Every programmer aims to have error-free code during compilation. Sometimes you end up with code devoid of any syntax errors but might have a few runtime errors. Even if all such errors are rectified and the program is shipped to the end users, there could be potential bugs ready to be triggered at any instant. There are numerous reasons for such bugs, including problems like unrealistic time schedules, incorrect designs, etc. One reason for bugs in the software might be the presence of code that exhibits undefined behaviour. A programmer should also know about unspecified behaviour to avoid the presence of non-standardised code in software. Unspecified behaviour in a particular programming language refers to behaviour that may vary depending on the different implementations of that programming language. In this article, we will discuss unspecified behaviour in C and C++. We will also have a short discussion about implementation-defined behaviour in C and C++, which is slightly different from unspecified behaviour.

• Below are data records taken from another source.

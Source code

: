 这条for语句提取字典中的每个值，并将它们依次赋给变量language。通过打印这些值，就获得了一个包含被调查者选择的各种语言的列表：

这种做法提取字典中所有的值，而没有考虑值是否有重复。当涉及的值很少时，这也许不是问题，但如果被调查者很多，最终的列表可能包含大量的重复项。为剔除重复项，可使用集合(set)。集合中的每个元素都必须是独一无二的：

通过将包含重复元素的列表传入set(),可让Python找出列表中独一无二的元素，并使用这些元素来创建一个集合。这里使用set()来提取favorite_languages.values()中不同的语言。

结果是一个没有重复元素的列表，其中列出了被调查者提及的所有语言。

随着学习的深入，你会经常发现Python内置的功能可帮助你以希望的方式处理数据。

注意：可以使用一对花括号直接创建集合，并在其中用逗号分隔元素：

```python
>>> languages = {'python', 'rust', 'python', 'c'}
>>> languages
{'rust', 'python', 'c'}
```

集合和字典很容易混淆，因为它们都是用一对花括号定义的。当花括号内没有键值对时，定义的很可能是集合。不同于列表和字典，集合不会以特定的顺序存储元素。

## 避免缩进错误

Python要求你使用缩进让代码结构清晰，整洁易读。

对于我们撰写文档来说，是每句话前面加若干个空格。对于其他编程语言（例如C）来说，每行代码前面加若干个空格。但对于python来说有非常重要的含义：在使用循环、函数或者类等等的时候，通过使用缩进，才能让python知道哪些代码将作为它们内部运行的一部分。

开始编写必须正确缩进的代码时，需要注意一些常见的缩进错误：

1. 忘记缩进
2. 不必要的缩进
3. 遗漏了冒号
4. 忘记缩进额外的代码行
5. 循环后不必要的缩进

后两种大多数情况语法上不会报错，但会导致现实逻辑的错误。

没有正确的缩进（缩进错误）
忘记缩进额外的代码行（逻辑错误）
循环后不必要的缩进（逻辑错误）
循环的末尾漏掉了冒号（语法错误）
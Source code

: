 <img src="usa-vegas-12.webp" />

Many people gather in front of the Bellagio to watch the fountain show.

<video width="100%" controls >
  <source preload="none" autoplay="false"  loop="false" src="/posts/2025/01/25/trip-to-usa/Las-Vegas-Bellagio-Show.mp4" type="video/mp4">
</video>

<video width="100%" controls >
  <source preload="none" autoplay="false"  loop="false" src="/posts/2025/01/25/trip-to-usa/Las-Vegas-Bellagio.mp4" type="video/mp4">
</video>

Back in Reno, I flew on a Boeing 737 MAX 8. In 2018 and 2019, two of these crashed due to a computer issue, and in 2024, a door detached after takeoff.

But before proceeding any further, let us try to distinguish between unspecified behaviour and undefined behaviour. The latter has already been covered in earlier issues of OSFY. The C11 standard defines undefined behaviour as “…behaviour, upon the use of a non-portable or erroneous program construct or of erroneous data, for which this International Standard imposes no requirements.” This definition itself is a mild warning against the use of constructs which might lead to undefined behaviour in a program. In general, we must refrain from using code that will cause undefined behaviour because such code may lead to syntax errors, runtime errors, or luckily even the expected behaviour from the point of view of a programmer. So, it is absolutely dangerous to have code with undefined behaviour in your programs. Integer division by zero, modifying an object more than once before reaching a sequence point, etc, are examples of undefined behaviour.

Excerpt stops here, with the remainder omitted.